The OMC logically serves as the memory controller. It can be either a dedicated CPU thread, as in software managed caches [1], or implemented as hardwired logic [20, 29, 82], or an embedded, programmable micro-controller chip [6, 70].

We emphasize that NVOverlay's hardware additions, such as OID tagged lines, are of general usefulness in many other areas such as transactional memory [79]. Besides, Page Overlay's broad user scenario also enables potentially many novel use cases to be explored once it is deployed.

**Runtime DRAM Overhead:** Each 64 byte line in the DRAM is tagged with 16 bit OID, incurring a DRAM overhead of at most 3.2%. The OID tracking granularity can also be larger than 64 bytes. For example, the OMC may only reserve 16 OID tags for each 4KB DRAM row, lowering tagging overhead to less than 0.8%. In this case, each OID will be shared by a "super block" of 4 cache lines. The existing OID is only updated if the incoming OID is larger.

**Runtime NVM Overhead:** NVM pages are used for storing both the working set and  $M_{master}$ . Unlike previous shadow paging proposals where a worst-case 2x space overhead is possible [10, 65, 82], NVOverlay allows users to make a trade-off between write amplification and storage by setting a space overhead threshold. If the number of in-use pages exceeds this threshold, OMC will suspend adding new versions, and immediately start version compaction to reclaim storage.

Scaling to Large NVM Arrays: On future NVM platforms, the storage density of which is expected to be higher than DRAM, NVOverlay's OMC-based MNM design is also expected to scale to large NVM arrays. On such systems, multiple memory controllers may co-exist, each responsible for serving

requests on an address partition. Each OMC maintains its own instance of overlays and of  $M_{master}$  for the address partition. One OMC is selected as the master, which maintains the *minver* array for all VDs, which will send their epoch updates to the master.

#### VI. EXPERIMENTAL FRAMEWORK

#### A. Simulation Environment

Our evaluation uses zsim [67], a Pin-based [48] simulator featuring fast, cycle-accurate multicore simulation. We implemented NVOverlay as a separate module without changing the existing coherence protocol. Table II shows the configuration of the simulated system.

| Processor  | 16 cores 4-way superscalar @ 3GHz     |
|------------|---------------------------------------|
| L1-D cache | 32KB, 64B lines, 8-way, 4 cycles      |
| L2 cache   | 256KB, 64B lines, 8-way, 8 cycles     |
| Shared LLC | 32MB, 64B lines, 16-way, 30 cycles    |
| DRAM       | DDR3 1333 MHz, 4 controllers          |
| NVDIMM     | 16 banks, 133 ns write latency (miss) |

TABLE II: Simulated Configuration

#### B. Comparison Points

We compare NVOverlay to five other mechanisms: (1) Software Undo Logging ("SW Logging"), (2) Software Shadow Paging ("SW Shadow"), (3) Hardware Shadow Paging ("HW Shadow"), (4) PiCL [59], and (5) PiCL running at L2 level (PiCL-L2). We briefly describe these mechanisms below.

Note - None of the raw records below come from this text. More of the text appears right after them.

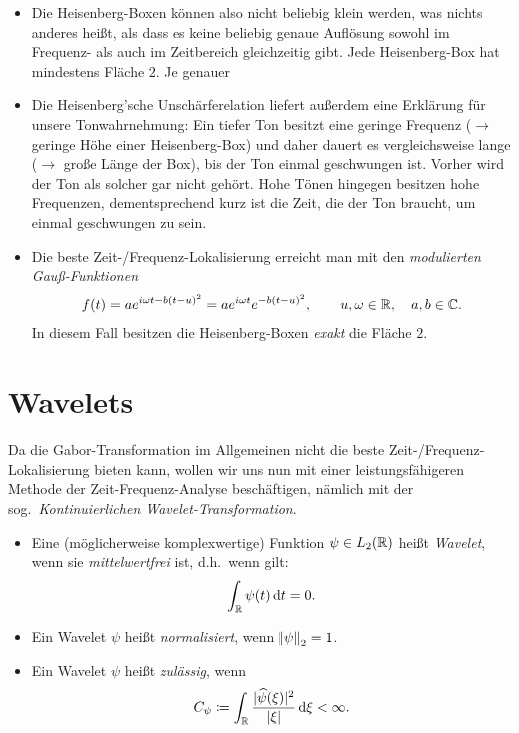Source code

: \begin{remark} \leavevmode
\begin{itemize}
\item Die Heisenberg-Boxen können also nicht beliebig klein werden, was nichts anderes heißt, als
  dass es keine beliebig genaue Auflösung sowohl im Frequenz- als auch im Zeitbereich gleichzeitig
  gibt. Jede Heisenberg-Box hat mindestens Fläche $ 2 $. Je genauer
\item Die Heisenberg'sche Unschärferelation liefert außerdem eine Erklärung für unsere 
  Tonwahrnehmung: Ein tiefer Ton besitzt eine geringe Frequenz ($ \rightarrow $ geringe Höhe 
  einer Heisenberg-Box) und daher dauert es vergleichsweise lange ($ \rightarrow $ große Länge der 
  Box), bis der Ton einmal geschwungen ist. Vorher wird der Ton als solcher gar nicht gehört.
  Hohe Tönen hingegen besitzen hohe Frequenzen, dementsprechend kurz ist die Zeit, die der Ton
  braucht, um einmal geschwungen zu sein.
\item Die beste Zeit-/Frequenz-Lokalisierung erreicht man mit den \emph{modulierten Gauß-Funktionen}
  \[
    f(t) = a e^{i \omega t - b(t-u)^{2}} = a e^{i \omega t} e^{-b(t-u)^{2}},
      \qquad u, \omega \in \mathbb{R}, \quad a,b \in \mathbb{C}.
  \]
  In diesem Fall besitzen die Heisenberg-Boxen \emph{exakt} die Fläche $ 2 $.
\end{itemize}
\end{remark}


\section{Wavelets}

Da die Gabor-Transformation im Allgemeinen nicht die beste Zeit-/Frequenz-Lokalisierung bieten kann,
wollen wir uns nun mit einer leistungsfähigeren Methode der Zeit-Frequenz-Analyse beschäftigen,
nämlich mit der sog.\ \emph{Kontinuierlichen Wavelet-Transformation}.

\begin{definition} \leavevmode
\begin{itemize}
\item Eine (möglicherweise komplexwertige) Funktion $ \psi \in L_{2}(\mathbb{R}) $ heißt \emph{Wavelet},
  wenn sie \emph{mittelwertfrei} ist, d.h.\ wenn gilt:
  \[
    \int_{\R} \psi(t) \dif t = 0.
  \]
\item Ein Wavelet $ \psi $ heißt \emph{normalisiert}, wenn $ \norm{\psi}_{2} = 1 $.
\item Ein Wavelet $ \psi $ heißt \emph{zulässig}, wenn
  \[
    C_{\psi} \coloneqq \int_{\R} \frac{|\widehat{\psi}(\xi)|^{2}}{|\xi|} \dif \xi < \infty.
  \]
\end{itemize}
\end{definition}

**Software Logging:** Software generates and flushes an undo log entry before the first write. We assume that the software library tracks the write set, and flushes them at the end of an epoch. All NVM writes use barriers.

**Software Shadow:** Software tracks the write set and flushes dirty lines back at the end of each epoch. Software also maintains a persistent mapping table, which is updated at the end of an epoch. All NVM writes use barriers.

**Hardware Shadow:** We model hardware shadow paging using a three-version, cache line granularity shadow scheme similar to ThyNVM [65]. Hardware can overlap the persistence of the previous epoch with the execution of the current epoch. However, the centralized mapping table is updated synchronously.

**PiCL:** Uses hardware undo logging. Log entries are generated as in software logging. Hardware tracks dirty lines with a version-tagged, inclusive LLC. A tag walker periodically evicts dirty lines from previous epochs. We ignore the overhead of global epoch synchronization, and only focus on the data path.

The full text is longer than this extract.